La pazza Inter fatica ma tiene la testa: Inzaghi rischia due giornate
Era una domenica propizia, resta una bella giornata di primavera che l’Inter chiude al primo posto in classifica. Anche senza scappare: il successo casalingo del Napoli sul Milan impedisce ai nerazzurri un’autentica fuga, ma la capolista tiene la vetta pur senza andarsene. La squadra di Simone Inzaghi fatica più degli azzurri dopo un primo tempo che faceva pensare a una gara in discesa, ma alla fine batte 2-1 l’Udinese a San Siro.
Inzaghi espulso: rischia due giornate. A colpire, nell’Inter, è un secondo tempo da crollo di nervi. Non aiutano i subentrati e ci vuole un super Yann Sommer: voto 7,5 in pagella. Il climax ascendente della pazza Inter è l’espulsione dello stesso Inzaghi, che ha spiegato di aver perso la testa per un fallo non fischiato su Correa - la decisione di Chiffi, peraltro, pare giusta - ma probabilmente voleva svegliare i suoi, messi in difficoltà dall’obiettivo di mercato Oumar Solet (7 in pagella). Rischia di saltare le prossime di campionato con Parma e Cagliari.

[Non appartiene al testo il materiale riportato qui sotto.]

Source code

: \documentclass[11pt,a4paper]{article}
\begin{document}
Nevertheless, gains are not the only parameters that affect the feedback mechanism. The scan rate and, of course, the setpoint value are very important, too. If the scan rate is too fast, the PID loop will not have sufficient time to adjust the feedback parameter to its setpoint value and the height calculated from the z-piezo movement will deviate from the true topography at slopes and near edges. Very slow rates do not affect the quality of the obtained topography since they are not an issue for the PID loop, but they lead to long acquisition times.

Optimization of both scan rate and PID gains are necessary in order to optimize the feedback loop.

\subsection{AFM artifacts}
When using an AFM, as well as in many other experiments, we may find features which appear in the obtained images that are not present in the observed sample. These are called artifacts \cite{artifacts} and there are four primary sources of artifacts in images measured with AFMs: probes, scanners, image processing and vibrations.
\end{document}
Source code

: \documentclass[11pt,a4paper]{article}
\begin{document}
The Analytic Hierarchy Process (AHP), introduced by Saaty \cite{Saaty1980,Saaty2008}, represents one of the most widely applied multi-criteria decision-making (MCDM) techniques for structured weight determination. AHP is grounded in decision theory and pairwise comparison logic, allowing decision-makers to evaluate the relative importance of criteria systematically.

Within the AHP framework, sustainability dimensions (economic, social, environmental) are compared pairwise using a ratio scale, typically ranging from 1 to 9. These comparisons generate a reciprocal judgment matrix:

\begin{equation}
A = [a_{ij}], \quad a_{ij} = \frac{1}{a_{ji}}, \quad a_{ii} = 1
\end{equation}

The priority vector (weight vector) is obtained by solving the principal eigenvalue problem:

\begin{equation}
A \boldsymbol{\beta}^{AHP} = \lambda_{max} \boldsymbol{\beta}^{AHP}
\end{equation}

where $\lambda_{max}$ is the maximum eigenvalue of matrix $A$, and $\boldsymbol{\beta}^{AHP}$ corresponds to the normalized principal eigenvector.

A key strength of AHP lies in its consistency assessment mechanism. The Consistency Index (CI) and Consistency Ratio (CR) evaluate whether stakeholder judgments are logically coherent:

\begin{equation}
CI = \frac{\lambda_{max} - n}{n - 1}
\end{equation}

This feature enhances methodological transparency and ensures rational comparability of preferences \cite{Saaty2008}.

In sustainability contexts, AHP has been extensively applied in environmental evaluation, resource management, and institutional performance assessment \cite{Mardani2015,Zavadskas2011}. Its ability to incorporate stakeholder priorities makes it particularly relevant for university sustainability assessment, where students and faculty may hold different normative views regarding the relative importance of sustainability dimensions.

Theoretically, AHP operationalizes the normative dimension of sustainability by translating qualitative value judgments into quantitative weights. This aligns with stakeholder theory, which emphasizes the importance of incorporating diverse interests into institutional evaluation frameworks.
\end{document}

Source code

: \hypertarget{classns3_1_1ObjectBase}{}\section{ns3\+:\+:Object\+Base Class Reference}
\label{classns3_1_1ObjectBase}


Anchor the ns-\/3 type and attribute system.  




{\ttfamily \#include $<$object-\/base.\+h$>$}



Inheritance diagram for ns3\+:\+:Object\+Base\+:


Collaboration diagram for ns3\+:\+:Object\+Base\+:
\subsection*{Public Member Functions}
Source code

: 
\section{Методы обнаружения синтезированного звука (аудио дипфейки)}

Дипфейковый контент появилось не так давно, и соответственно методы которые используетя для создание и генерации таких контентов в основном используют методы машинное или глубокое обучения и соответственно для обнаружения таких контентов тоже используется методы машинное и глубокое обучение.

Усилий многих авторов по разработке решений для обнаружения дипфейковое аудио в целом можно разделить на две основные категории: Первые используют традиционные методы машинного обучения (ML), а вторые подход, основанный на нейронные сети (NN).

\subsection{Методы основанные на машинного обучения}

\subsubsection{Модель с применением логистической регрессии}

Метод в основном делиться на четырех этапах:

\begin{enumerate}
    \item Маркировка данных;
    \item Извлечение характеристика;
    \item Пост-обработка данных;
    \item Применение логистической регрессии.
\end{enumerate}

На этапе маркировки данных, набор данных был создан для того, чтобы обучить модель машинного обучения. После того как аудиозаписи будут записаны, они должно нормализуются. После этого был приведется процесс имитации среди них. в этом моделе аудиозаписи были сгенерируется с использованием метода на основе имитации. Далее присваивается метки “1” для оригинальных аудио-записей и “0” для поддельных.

Le parole di Inzaghi e Runjaic. Lo stesso tecnico piacentino, come detto, spiega con l’adrenalina l’esclusione, ma in conferenza stampa fa anche il punto sugli infortunati: “Siamo un po' in difficoltà, stasera solo Calhanoglu poteva continuare a giocare ma sarebbe stato un rischio e mercoledì abbiamo anche Asllani squalificato. Arnautovic e Frattesi hanno preso due colpi, non potevano continuare, mentre Darmian e Dimarco rientravano e avrebbero giocato meno avendo tutti a disposizione. Taremi ha questa pubalgia che non passa, è dalla partita di Lecce che si allena a singhiozzo. Oggi non era in grado, vedremo col Milan. Dumfries non ci sarà, Lautaro penso di no, De Vrij non lo so". Il tecnico tedesco dell’Udinese recrimina soprattutto per la prima frazione di gioco: “Il primo tempo è stato così così, non abbiamo giocato bene. Non siamo partiti bene, abbiamo perso un sacco di palle facili, con tanti errori. Quando l'Inter ha la palla sa cosa deve fare, ha giocatori fantastici con tanta esperienza: li abbiamo invitati a fare transizioni semplici, non abbiamo difeso come avremmo dovuto. L'Inter è una squadra fantastica, con ottimi schemi, e sanno come attaccare in transizione: l'hanno fatto molto bene, anche per colpa nostra. Sul 2-0 era quasi impossibile rientrare in partita, così nell'intervallo ci siamo detti di provarci, di non arrenderci, di giocare meglio, con più energia e coraggio. Ha funzionato, abbiamo segnato a un'ottima squadra che ha anche un portiere fantastico".